Dizziness is an extremely common symptom occurring in people of all ages, ethnicities, and socioeconomic backgrounds. Balance disorders increase with age, and by age 75, dizziness is one of the most common reasons for visiting a doctor. In the general population, dizziness is the third most common reason that patients visit doctors. According to the National Institutes of Health (NIH), about 42% of the population of the United States will complain of dizziness at some point in their lives. In the United States, the cost of medical care for patients with symptoms of imbalance is estimated to be more than $1 billion per year.
Because it involves so many different parts of the body, the balance system may exhibit signs of dysfunction for a variety of reasons. Dizziness may be caused by problems with the central nervous system, the vestibular system, the sensory organs, including the eyes, muscles and joints, or more systemic disorders such as cardiovascular disease, bacterial and viral diseases, arthritis, blood disorders, medications, or psychological illnesses.
Any problem that affects the nerves leading to the brain from vestibular or sensory organs, the spinal cord, the cerebellum, the cerebral cortex, or the brainstem may result in dizziness. In particular, tumors that affect any of these organs are of concern. In addition, disorders that affect blood supply to the central nervous system, such as transient ischemic attacks, stroke, migraines, epilepsy, or multiple sclerosis, may result in feelings of dizziness.

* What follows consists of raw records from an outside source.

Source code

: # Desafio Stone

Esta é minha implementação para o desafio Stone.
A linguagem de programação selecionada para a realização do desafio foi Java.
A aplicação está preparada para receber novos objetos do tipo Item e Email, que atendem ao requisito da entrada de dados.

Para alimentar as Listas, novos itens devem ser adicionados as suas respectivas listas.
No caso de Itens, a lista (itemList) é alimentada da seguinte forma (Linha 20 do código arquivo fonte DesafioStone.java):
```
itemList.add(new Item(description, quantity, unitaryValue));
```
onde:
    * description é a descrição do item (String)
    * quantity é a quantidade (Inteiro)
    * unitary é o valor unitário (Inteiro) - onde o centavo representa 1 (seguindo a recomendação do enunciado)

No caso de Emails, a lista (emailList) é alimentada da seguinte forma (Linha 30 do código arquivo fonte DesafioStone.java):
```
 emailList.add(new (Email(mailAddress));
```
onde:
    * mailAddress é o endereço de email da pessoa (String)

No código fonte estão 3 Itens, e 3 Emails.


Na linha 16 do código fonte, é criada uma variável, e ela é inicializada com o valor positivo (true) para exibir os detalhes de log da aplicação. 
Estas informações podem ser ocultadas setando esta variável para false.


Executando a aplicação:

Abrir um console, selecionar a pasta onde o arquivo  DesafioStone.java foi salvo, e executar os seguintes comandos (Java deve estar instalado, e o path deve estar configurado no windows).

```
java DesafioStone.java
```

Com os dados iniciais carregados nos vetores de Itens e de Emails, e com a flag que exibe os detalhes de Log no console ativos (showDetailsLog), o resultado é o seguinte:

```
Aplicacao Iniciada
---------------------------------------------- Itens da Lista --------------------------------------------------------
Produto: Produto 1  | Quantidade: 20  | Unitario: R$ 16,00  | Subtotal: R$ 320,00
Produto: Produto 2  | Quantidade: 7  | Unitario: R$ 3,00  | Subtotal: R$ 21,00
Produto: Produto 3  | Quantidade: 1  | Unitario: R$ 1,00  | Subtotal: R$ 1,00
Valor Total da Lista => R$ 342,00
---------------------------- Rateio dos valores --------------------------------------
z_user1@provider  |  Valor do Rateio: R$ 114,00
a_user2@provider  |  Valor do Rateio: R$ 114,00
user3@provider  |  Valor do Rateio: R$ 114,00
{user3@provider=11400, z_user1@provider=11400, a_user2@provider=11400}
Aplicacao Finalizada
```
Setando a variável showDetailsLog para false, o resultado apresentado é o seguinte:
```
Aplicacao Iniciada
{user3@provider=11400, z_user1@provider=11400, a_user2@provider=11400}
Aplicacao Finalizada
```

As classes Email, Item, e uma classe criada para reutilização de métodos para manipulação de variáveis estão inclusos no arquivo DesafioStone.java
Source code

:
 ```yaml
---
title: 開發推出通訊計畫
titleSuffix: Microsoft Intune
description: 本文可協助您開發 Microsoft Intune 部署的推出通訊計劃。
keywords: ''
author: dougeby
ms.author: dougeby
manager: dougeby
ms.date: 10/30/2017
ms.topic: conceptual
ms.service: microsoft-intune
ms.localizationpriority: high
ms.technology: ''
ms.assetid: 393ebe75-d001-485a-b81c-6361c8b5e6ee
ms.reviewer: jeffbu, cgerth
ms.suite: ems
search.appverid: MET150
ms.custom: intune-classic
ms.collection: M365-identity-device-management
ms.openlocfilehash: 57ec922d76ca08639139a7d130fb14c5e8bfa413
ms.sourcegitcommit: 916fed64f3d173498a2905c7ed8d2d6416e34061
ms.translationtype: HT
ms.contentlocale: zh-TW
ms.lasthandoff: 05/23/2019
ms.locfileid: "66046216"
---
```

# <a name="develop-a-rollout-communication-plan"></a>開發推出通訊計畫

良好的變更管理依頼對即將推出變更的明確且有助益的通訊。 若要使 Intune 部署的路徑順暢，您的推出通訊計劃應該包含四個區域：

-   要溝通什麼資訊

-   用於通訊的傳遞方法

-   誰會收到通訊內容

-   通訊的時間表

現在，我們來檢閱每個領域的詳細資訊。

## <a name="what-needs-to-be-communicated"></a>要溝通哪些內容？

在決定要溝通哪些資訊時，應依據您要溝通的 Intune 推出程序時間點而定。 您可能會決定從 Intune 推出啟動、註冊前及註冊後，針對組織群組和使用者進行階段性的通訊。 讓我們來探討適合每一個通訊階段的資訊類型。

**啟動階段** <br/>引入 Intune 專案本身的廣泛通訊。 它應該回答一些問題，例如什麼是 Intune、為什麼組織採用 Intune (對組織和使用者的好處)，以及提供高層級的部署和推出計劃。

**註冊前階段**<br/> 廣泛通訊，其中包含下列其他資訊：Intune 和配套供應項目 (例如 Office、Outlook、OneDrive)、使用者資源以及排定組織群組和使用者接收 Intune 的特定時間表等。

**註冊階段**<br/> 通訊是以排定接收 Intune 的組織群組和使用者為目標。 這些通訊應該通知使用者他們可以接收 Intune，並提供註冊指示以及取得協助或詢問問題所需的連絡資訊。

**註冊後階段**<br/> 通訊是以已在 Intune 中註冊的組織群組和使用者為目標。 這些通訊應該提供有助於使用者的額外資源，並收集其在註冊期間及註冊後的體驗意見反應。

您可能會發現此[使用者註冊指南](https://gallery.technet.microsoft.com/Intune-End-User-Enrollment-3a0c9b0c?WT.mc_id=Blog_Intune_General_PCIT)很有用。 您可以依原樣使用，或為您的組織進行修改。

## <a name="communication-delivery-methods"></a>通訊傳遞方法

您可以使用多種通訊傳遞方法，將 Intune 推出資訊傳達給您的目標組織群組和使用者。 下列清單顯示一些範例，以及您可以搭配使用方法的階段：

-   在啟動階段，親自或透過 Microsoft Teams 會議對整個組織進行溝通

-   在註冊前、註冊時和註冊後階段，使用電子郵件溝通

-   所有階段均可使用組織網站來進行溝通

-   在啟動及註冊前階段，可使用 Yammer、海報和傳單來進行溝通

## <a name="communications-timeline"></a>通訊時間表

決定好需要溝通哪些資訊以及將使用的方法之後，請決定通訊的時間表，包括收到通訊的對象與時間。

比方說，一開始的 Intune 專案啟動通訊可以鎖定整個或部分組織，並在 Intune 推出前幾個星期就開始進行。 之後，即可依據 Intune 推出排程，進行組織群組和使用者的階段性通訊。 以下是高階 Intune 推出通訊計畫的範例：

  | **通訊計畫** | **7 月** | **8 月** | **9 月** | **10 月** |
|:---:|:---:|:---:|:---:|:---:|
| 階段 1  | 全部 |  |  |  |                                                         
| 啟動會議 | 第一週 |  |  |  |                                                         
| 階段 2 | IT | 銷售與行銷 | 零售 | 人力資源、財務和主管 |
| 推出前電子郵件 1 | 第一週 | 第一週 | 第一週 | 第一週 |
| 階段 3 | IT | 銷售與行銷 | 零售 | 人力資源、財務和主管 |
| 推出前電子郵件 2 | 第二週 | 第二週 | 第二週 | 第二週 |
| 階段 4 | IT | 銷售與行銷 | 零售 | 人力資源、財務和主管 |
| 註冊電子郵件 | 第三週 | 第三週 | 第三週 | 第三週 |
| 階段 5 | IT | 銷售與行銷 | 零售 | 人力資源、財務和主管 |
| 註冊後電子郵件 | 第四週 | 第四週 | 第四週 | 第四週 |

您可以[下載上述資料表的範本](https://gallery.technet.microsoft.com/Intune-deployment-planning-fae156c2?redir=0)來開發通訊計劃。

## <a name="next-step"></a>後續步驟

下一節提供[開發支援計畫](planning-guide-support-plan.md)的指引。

BRAINTUMORS Although rare, acoustic neuroma is a benign tumor growing on the vestibulo-cochlear nerves, which reach from the inner ear to the brain. It may press as well on blood vessels that flow between the peripheral vestibular system and the brain. Symptoms included ringing in one ear, imbalance, and hearing loss. Distortion of words often becomes increased as the tumor grows and disturbs the nerve. Treatment requires surgical removal of the tumor, which nearly always returns the sense of balance to normal, although some residual hearing loss may occur.
Other brain tumors may also cause feelings of dizziness. These include tumors that originate in the brain tissue, such as meningiomas (benign tumors) and gliomas (malignant tumors). Sometimes tumors from other parts of the body may metastasize in the brain and cause problems with balance.
CEREBRAL ATROPHY Age causes atrophy (deterioration) of brain cells that may result in slight feelings of imbalance. More severe forms of dizziness may result from other neurological disorders.
BLOOD SUPPLY DISORDERS If the blood flow and oxygenation to the cerebellum, cerebral cortex, or brain-stem is not adequate, feelings of dizziness can result. Such symptoms can result from several types of disorders, including anemia, transient ischemic attacks (TIAs), and stroke.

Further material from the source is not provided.